Each line of the material beneath should be duplicated exactly.

....

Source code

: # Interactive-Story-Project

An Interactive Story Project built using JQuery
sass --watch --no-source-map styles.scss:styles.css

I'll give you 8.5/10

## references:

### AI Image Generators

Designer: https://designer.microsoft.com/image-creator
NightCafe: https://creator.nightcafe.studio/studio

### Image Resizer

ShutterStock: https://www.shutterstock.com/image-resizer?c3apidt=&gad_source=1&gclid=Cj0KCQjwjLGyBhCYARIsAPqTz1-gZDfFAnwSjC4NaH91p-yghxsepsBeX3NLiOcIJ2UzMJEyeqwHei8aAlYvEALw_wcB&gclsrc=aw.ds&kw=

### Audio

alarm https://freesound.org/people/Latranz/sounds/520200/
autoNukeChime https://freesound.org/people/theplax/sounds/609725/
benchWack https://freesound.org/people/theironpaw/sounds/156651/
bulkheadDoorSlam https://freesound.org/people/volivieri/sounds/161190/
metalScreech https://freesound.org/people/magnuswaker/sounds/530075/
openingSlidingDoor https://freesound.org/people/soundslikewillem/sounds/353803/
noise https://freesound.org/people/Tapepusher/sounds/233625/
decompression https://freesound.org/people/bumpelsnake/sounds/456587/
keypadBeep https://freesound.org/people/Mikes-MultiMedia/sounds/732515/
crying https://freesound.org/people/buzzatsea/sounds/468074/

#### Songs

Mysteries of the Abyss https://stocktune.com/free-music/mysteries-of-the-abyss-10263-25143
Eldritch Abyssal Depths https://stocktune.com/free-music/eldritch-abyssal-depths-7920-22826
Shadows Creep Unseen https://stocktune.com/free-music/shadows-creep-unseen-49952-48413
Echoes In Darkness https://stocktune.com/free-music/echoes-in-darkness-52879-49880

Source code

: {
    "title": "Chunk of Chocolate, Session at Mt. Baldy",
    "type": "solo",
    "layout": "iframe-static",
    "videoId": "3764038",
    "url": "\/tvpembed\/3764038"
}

....

PROBLEM SOLUTION:
Source code

: # Interactive-Story-Project

An Interactive Story Project built using JQuery
sass --watch --no-source-map styles.scss:styles.css

I'll give you 8.5/10

## references:

### AI Image Generators

Designer: https://designer.microsoft.com/image-creator
NightCafe: https://creator.nightcafe.studio/studio

### Image Resizer

ShutterStock: https://www.shutterstock.com/image-resizer?c3apidt=&gad_source=1&gclid=Cj0KCQjwjLGyBhCYARIsAPqTz1-gZDfFAnwSjC4NaH91p-yghxsepsBeX3NLiOcIJ2UzMJEyeqwHei8aAlYvEALw_wcB&gclsrc=aw.ds&kw=

### Audio

alarm https://freesound.org/people/Latranz/sounds/520200/
autoNukeChime https://freesound.org/people/theplax/sounds/609725/
benchWack https://freesound.org/people/theironpaw/sounds/156651/
bulkheadDoorSlam https://freesound.org/people/volivieri/sounds/161190/
metalScreech https://freesound.org/people/magnuswaker/sounds/530075/
openingSlidingDoor https://freesound.org/people/soundslikewillem/sounds/353803/
noise https://freesound.org/people/Tapepusher/sounds/233625/
decompression https://freesound.org/people/bumpelsnake/sounds/456587/
keypadBeep https://freesound.org/people/Mikes-MultiMedia/sounds/732515/
crying https://freesound.org/people/buzzatsea/sounds/468074/

#### Songs

Mysteries of the Abyss https://stocktune.com/free-music/mysteries-of-the-abyss-10263-25143
Eldritch Abyssal Depths https://stocktune.com/free-music/eldritch-abyssal-depths-7920-22826
Shadows Creep Unseen https://stocktune.com/free-music/shadows-creep-unseen-49952-48413
Echoes In Darkness https://stocktune.com/free-music/echoes-in-darkness-52879-49880

Source code

: {
    "title": "Chunk of Chocolate, Session at Mt. Baldy",
    "type": "solo",
    "layout": "iframe-static",
    "videoId": "3764038",
    "url": "\/tvpembed\/3764038"
}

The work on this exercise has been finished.